(Source data)
#####
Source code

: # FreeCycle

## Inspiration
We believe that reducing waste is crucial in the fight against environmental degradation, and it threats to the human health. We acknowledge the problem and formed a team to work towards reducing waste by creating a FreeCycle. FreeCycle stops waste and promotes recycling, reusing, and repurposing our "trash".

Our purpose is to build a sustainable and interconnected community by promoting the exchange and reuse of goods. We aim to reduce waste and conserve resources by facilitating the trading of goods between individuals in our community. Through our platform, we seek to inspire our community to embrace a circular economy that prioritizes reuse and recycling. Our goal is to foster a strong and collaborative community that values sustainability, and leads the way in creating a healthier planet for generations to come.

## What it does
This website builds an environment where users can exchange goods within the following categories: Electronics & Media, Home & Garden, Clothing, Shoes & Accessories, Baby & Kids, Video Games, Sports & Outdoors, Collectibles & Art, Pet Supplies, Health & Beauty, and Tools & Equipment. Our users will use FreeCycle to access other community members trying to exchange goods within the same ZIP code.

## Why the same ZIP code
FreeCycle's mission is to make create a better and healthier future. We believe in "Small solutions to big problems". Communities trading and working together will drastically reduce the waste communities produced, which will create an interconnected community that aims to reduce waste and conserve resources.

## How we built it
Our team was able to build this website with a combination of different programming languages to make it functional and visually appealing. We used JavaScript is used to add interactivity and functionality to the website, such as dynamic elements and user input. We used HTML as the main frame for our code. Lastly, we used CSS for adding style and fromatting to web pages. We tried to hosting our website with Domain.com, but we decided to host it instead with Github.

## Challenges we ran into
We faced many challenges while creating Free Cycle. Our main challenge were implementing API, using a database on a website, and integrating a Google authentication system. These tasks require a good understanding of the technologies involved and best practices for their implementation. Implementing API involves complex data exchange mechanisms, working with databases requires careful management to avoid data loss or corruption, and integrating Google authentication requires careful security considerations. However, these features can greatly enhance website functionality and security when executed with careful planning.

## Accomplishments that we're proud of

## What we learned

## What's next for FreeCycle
#####
Work instructions. Exact reproduction is required: output the lines from the start of the entries above through the line with "## Why the same ZIP code".

Answer space.
Source code

: # FreeCycle

## Inspiration
We believe that reducing waste is crucial in the fight against environmental degradation, and it threats to the human health. We acknowledge the problem and formed a team to work towards reducing waste by creating a FreeCycle. FreeCycle stops waste and promotes recycling, reusing, and repurposing our "trash".

Our purpose is to build a sustainable and interconnected community by promoting the exchange and reuse of goods. We aim to reduce waste and conserve resources by facilitating the trading of goods between individuals in our community. Through our platform, we seek to inspire our community to embrace a circular economy that prioritizes reuse and recycling. Our goal is to foster a strong and collaborative community that values sustainability, and leads the way in creating a healthier planet for generations to come.

## What it does
This website builds an environment where users can exchange goods within the following categories: Electronics & Media, Home & Garden, Clothing, Shoes & Accessories, Baby & Kids, Video Games, Sports & Outdoors, Collectibles & Art, Pet Supplies, Health & Beauty, and Tools & Equipment. Our users will use FreeCycle to access other community members trying to exchange goods within the same ZIP code.

## Why the same ZIP code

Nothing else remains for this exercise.